Meet the Mother of the Reporter Tragically Gunned Down on Live TV

Barbara Parker woke up at her usual time, around 7 a.m., on August 26, 2015. She went online to watch the news spots her daughter Alison, a TV reporter for WBDJ7 in Roanoke, Virginia, had filmed earlier that morning.
“We used to always kid Alison. We’d say, ‘We’re not up at 5:50 in the morning — we’ll watch you when they post it on the Internet afterwards,'” Parker tells Rolling Stone. “That morning when I got up there was nothing there, and I assumed the live truck was down. Sometimes that would happen.”
That’s when she got a call from Alison’s boyfriend, Chris, telling her there had been a shooting. It would be two more hours before she learned Alison had been gunned down that morning, on live TV, in the middle of an interview about the anniversary of a local reservoir. (Cameraman Adam Ward was also killed, and Alison’s interviewee, Vicki Gardner, was shot but survived.)
The shooter, an embittered ex-colleague, uploaded his own video of the shooting to Facebook and Twitter, where it quickly spread around the web.

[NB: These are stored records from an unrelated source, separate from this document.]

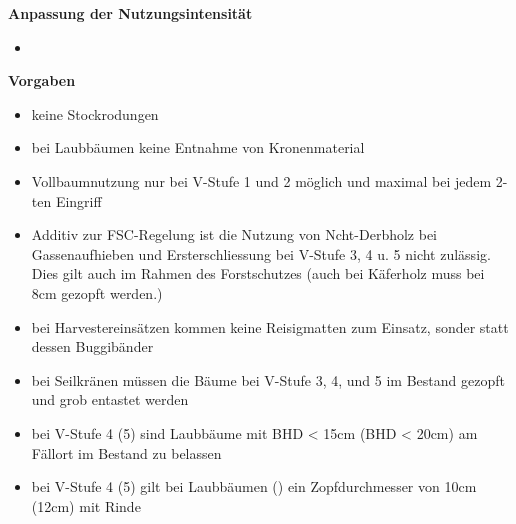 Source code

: \documentclass{article}
\begin{document}
\textbf{Anpassung der Nutzungsintensität}\\

\begin{itemize}
	
	\item 



\end{itemize} 


\textbf{Vorgaben}\\

\begin{itemize}
	
	\item keine Stockrodungen
	
	\item bei Laubbäumen keine Entnahme von Kronenmaterial
	
	\item Vollbaumnutzung nur bei V-Stufe 1 und 2 möglich und maximal bei jedem 2-ten Eingriff
	
	\item Additiv zur FSC-Regelung ist die Nutzung von Ncht-Derbholz bei Gassenaufhieben und Ersterschliessung bei V-Stufe 3, 4 u. 5 nicht zulässig. Dies gilt auch im Rahmen des Forstschutzes (auch bei Käferholz muss bei 8cm gezopft werden.)
	
	\item bei Harvestereinsätzen kommen keine Reisigmatten zum Einsatz, sonder statt dessen Buggibänder
	
	\item bei Seilkränen müssen die Bäume bei V-Stufe 3, 4, und 5 im Bestand gezopft und grob entastet werden
	
	\item bei V-Stufe 4 (5) sind Laubbäume mit BHD < 15cm (BHD < 20cm) am Fällort im Bestand zu belassen
	
	\item bei V-Stufe 4 (5) gilt bei Laubbäumen () ein Zopfdurchmesser von 10cm (12cm) mit Rinde
	
	
	
\end{itemize} 

\newpage

\end{document}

Neither Parker nor her husband Andy have seen the video. “We didn’t even turn the television on for two months because there was just that chance that we might see it,” she says. In the aftermath of Alison’s murder, they installed a browser extension to block news on Facebook they didn’t want to see, and Andy shut down the YouTube page where he’d posted whitewater paddling videos; the comments sections were flooded with claims that Alison’s murder was a hoax, that she was a “crisis actor,” that she was alive in the Bahamas.
“They did the same thing to the people at Sandy Hook,” Parker says. “We just did everything we could to protect ourselves from those people, and from seeing any of the video because that is not how we want to remember our daughter.”
Both Andy and Barbara grew up in Texas, in homes with guns. They understood the appeal on some level, but less and less as, over the last several years, they and their daughter saw successive mass shootings with no change in policy.
“When the Sandy Hook shootings happened, that hit home for us more than anything. I remember Alison just saying, ‘How can this happen? And why isn’t anything being done? … She kind of felt the way we did: I don’t get the fascination with having all these guns, but they’re out there, and it doesn’t really affect me.”
That changed, of course, that morning in August. Almost immediately after Alison’s murder, Barbara and Andy began speaking out, advocating for reasonable gun regulations. Andy did his first interview the day after Alison’s death. Two weeks later, he was in Washington, D.C., marching in a “Whatever It Takes” rally on Capitol Hill.